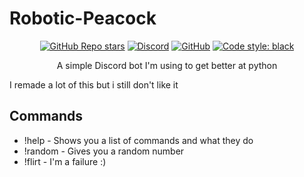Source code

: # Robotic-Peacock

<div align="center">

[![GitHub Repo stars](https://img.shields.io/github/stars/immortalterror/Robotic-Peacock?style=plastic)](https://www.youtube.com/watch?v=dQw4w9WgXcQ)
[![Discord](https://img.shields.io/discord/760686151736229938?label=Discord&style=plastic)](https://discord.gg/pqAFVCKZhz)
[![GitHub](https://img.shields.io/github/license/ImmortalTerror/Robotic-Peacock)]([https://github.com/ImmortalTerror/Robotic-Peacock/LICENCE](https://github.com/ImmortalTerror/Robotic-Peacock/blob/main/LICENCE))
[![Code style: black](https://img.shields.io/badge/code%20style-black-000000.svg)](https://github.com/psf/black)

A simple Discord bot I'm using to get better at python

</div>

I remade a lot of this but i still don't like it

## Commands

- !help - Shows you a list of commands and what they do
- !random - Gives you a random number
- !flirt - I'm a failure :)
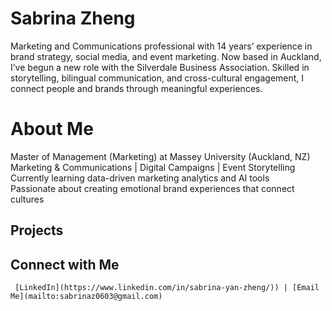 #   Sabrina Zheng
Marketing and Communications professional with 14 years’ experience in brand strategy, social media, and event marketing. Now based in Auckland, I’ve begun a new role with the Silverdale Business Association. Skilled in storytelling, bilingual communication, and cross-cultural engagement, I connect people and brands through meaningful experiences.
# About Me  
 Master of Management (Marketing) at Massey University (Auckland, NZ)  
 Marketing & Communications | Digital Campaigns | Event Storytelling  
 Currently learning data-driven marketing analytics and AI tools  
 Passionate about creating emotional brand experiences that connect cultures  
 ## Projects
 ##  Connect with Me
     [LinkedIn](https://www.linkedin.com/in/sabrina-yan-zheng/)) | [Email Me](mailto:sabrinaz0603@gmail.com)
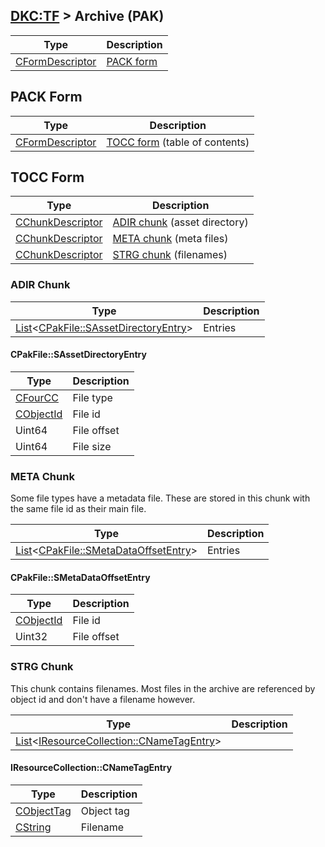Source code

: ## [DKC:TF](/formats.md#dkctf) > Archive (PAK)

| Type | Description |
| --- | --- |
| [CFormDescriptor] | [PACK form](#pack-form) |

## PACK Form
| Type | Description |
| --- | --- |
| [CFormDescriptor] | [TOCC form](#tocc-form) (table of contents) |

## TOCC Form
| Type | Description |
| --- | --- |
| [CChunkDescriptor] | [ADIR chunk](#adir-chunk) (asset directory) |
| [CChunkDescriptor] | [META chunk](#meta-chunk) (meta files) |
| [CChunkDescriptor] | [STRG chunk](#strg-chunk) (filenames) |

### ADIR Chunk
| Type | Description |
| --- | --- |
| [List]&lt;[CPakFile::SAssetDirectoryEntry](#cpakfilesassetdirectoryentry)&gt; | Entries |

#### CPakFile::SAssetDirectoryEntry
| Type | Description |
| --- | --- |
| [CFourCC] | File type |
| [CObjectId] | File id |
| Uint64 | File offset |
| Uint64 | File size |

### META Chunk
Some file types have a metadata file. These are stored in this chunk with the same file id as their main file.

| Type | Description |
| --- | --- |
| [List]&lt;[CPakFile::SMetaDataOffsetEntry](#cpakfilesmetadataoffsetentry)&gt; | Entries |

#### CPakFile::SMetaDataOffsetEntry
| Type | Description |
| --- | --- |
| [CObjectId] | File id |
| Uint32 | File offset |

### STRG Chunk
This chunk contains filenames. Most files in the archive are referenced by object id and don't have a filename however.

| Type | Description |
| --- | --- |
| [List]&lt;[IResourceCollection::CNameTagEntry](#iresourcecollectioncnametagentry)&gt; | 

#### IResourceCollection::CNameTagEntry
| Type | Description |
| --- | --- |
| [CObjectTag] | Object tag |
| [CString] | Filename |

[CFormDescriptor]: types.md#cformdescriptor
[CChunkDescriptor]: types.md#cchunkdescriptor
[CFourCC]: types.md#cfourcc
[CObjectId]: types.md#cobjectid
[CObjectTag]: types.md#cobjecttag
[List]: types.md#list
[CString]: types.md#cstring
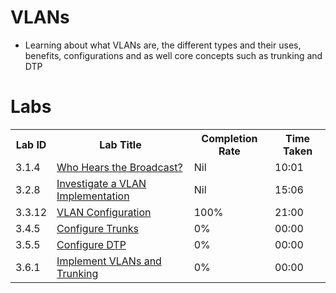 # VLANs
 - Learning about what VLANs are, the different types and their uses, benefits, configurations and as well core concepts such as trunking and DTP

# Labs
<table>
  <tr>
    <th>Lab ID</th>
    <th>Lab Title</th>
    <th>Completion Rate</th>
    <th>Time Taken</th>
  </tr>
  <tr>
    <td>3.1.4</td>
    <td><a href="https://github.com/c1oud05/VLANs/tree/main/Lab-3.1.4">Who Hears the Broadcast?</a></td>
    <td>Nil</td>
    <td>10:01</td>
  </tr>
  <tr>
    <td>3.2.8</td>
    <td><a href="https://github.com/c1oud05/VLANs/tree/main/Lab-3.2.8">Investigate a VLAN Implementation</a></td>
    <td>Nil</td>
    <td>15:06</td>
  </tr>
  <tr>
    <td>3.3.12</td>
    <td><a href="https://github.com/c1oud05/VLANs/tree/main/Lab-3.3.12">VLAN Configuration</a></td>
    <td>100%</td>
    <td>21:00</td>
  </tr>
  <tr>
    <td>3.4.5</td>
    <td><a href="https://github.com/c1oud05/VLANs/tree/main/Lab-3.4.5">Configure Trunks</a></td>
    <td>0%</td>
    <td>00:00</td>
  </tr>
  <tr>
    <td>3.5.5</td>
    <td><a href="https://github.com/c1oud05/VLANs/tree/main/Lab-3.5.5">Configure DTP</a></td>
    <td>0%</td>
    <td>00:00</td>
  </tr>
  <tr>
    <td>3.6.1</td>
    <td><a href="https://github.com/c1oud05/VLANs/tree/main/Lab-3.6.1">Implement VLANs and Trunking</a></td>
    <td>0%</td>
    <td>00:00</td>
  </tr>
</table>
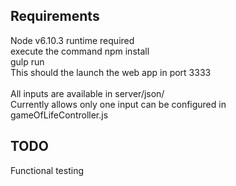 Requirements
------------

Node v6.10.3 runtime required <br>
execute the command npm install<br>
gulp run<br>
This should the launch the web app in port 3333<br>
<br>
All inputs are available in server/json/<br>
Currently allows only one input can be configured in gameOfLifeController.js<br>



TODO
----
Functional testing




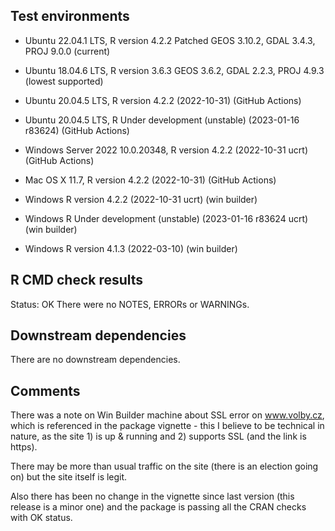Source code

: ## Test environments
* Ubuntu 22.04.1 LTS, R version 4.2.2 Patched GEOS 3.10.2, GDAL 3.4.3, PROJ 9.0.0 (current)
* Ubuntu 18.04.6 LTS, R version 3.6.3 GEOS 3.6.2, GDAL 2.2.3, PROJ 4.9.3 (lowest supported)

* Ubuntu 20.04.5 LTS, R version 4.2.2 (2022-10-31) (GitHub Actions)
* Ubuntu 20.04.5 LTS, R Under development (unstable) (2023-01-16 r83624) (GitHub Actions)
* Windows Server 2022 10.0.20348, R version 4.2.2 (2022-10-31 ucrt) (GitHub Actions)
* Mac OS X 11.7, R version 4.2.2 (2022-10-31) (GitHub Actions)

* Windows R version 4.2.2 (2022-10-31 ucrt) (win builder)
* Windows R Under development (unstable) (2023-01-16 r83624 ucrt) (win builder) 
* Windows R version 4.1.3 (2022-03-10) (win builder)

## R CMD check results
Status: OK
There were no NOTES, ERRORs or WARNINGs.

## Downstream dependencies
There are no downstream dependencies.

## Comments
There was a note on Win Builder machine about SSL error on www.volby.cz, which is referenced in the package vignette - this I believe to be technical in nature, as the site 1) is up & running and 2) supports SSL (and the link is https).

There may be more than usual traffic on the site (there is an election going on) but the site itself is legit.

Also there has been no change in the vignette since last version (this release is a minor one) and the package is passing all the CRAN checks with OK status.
□ □ □ □ □
Please set down the whole listing above exactly and skip every picture.

FINAL ANSWER:
Source code

: # Robotic-Peacock

<div align="center">

[![GitHub Repo stars](https://img.shields.io/github/stars/immortalterror/Robotic-Peacock?style=plastic)](https://www.youtube.com/watch?v=dQw4w9WgXcQ)
[![Discord](https://img.shields.io/discord/760686151736229938?label=Discord&style=plastic)](https://discord.gg/pqAFVCKZhz)
[![GitHub](https://img.shields.io/github/license/ImmortalTerror/Robotic-Peacock)]([https://github.com/ImmortalTerror/Robotic-Peacock/LICENCE](https://github.com/ImmortalTerror/Robotic-Peacock/blob/main/LICENCE))
[![Code style: black](https://img.shields.io/badge/code%20style-black-000000.svg)](https://github.com/psf/black)

A simple Discord bot I'm using to get better at python

</div>

I remade a lot of this but i still don't like it

## Commands

- !help - Shows you a list of commands and what they do
- !random - Gives you a random number
- !flirt - I'm a failure :)
 #   Sabrina Zheng
Marketing and Communications professional with 14 years’ experience in brand strategy, social media, and event marketing. Now based in Auckland, I’ve begun a new role with the Silverdale Business Association. Skilled in storytelling, bilingual communication, and cross-cultural engagement, I connect people and brands through meaningful experiences.
# About Me  
 Master of Management (Marketing) at Massey University (Auckland, NZ)  
 Marketing & Communications | Digital Campaigns | Event Storytelling  
 Currently learning data-driven marketing analytics and AI tools  
 Passionate about creating emotional brand experiences that connect cultures  
 ## Projects
 ##  Connect with Me
     [LinkedIn](https://www.linkedin.com/in/sabrina-yan-zheng/)) | [Email Me](mailto:sabrinaz0603@gmail.com)
Source code

: ## [DKC:TF](/formats.md#dkctf) > Archive (PAK)

| Type | Description |
| --- | --- |
| [CFormDescriptor] | [PACK form](#pack-form) |

## PACK Form
| Type | Description |
| --- | --- |
| [CFormDescriptor] | [TOCC form](#tocc-form) (table of contents) |

## TOCC Form
| Type | Description |
| --- | --- |
| [CChunkDescriptor] | [ADIR chunk](#adir-chunk) (asset directory) |
| [CChunkDescriptor] | [META chunk](#meta-chunk) (meta files) |
| [CChunkDescriptor] | [STRG chunk](#strg-chunk) (filenames) |

### ADIR Chunk
| Type | Description |
| --- | --- |
| [List]&lt;[CPakFile::SAssetDirectoryEntry](#cpakfilesassetdirectoryentry)&gt; | Entries |

#### CPakFile::SAssetDirectoryEntry
| Type | Description |
| --- | --- |
| [CFourCC] | File type |
| [CObjectId] | File id |
| Uint64 | File offset |
| Uint64 | File size |

### META Chunk
Some file types have a metadata file. These are stored in this chunk with the same file id as their main file.

| Type | Description |
| --- | --- |
| [List]&lt;[CPakFile::SMetaDataOffsetEntry](#cpakfilesmetadataoffsetentry)&gt; | Entries |

#### CPakFile::SMetaDataOffsetEntry
| Type | Description |
| --- | --- |
| [CObjectId] | File id |
| Uint32 | File offset |

### STRG Chunk
This chunk contains filenames. Most files in the archive are referenced by object id and don't have a filename however.

| Type | Description |
| --- | --- |
| [List]&lt;[IResourceCollection::CNameTagEntry](#iresourcecollectioncnametagentry)&gt; | 

#### IResourceCollection::CNameTagEntry
| Type | Description |
| --- | --- |
| [CObjectTag] | Object tag |
| [CString] | Filename |

[CFormDescriptor]: types.md#cformdescriptor
[CChunkDescriptor]: types.md#cchunkdescriptor
[CFourCC]: types.md#cfourcc
[CObjectId]: types.md#cobjectid
[CObjectTag]: types.md#cobjecttag
[List]: types.md#list
[CString]: types.md#cstring
 # VLANs
 - Learning about what VLANs are, the different types and their uses, benefits, configurations and as well core concepts such as trunking and DTP

# Labs
<table>
  <tr>
    <th>Lab ID</th>
    <th>Lab Title</th>
    <th>Completion Rate</th>
    <th>Time Taken</th>
  </tr>
  <tr>
    <td>3.1.4</td>
    <td><a href="https://github.com/c1oud05/VLANs/tree/main/Lab-3.1.4">Who Hears the Broadcast?</a></td>
    <td>Nil</td>
    <td>10:01</td>
  </tr>
  <tr>
    <td>3.2.8</td>
    <td><a href="https://github.com/c1oud05/VLANs/tree/main/Lab-3.2.8">Investigate a VLAN Implementation</a></td>
    <td>Nil</td>
    <td>15:06</td>
  </tr>
  <tr>
    <td>3.3.12</td>
    <td><a href="https://github.com/c1oud05/VLANs/tree/main/Lab-3.3.12">VLAN Configuration</a></td>
    <td>100%</td>
    <td>21:00</td>
  </tr>
  <tr>
    <td>3.4.5</td>
    <td><a href="https://github.com/c1oud05/VLANs/tree/main/Lab-3.4.5">Configure Trunks</a></td>
    <td>0%</td>
    <td>00:00</td>
  </tr>
  <tr>
    <td>3.5.5</td>
    <td><a href="https://github.com/c1oud05/VLANs/tree/main/Lab-3.5.5">Configure DTP</a></td>
    <td>0%</td>
    <td>00:00</td>
  </tr>
  <tr>
    <td>3.6.1</td>
    <td><a href="https://github.com/c1oud05/VLANs/tree/main/Lab-3.6.1">Implement VLANs and Trunking</a></td>
    <td>0%</td>
    <td>00:00</td>
  </tr>
</table>
 Requirements
------------

Node v6.10.3 runtime required <br>
execute the command npm install<br>
gulp run<br>
This should the launch the web app in port 3333<br>
<br>
All inputs are available in server/json/<br>
Currently allows only one input can be configured in gameOfLifeController.js<br>



TODO
----
Functional testing




Source code

: ## Test environments
* Ubuntu 22.04.1 LTS, R version 4.2.2 Patched GEOS 3.10.2, GDAL 3.4.3, PROJ 9.0.0 (current)
* Ubuntu 18.04.6 LTS, R version 3.6.3 GEOS 3.6.2, GDAL 2.2.3, PROJ 4.9.3 (lowest supported)

* Ubuntu 20.04.5 LTS, R version 4.2.2 (2022-10-31) (GitHub Actions)
* Ubuntu 20.04.5 LTS, R Under development (unstable) (2023-01-16 r83624) (GitHub Actions)
* Windows Server 2022 10.0.20348, R version 4.2.2 (2022-10-31 ucrt) (GitHub Actions)
* Mac OS X 11.7, R version 4.2.2 (2022-10-31) (GitHub Actions)

* Windows R version 4.2.2 (2022-10-31 ucrt) (win builder)
* Windows R Under development (unstable) (2023-01-16 r83624 ucrt) (win builder) 
* Windows R version 4.1.3 (2022-03-10) (win builder)

## R CMD check results
Status: OK
There were no NOTES, ERRORs or WARNINGs.

## Downstream dependencies
There are no downstream dependencies.

## Comments
There was a note on Win Builder machine about SSL error on www.volby.cz, which is referenced in the package vignette - this I believe to be technical in nature, as the site 1) is up & running and 2) supports SSL (and the link is https).

There may be more than usual traffic on the site (there is an election going on) but the site itself is legit.

Also there has been no change in the vignette since last version (this release is a minor one) and the package is passing all the CRAN checks with OK status.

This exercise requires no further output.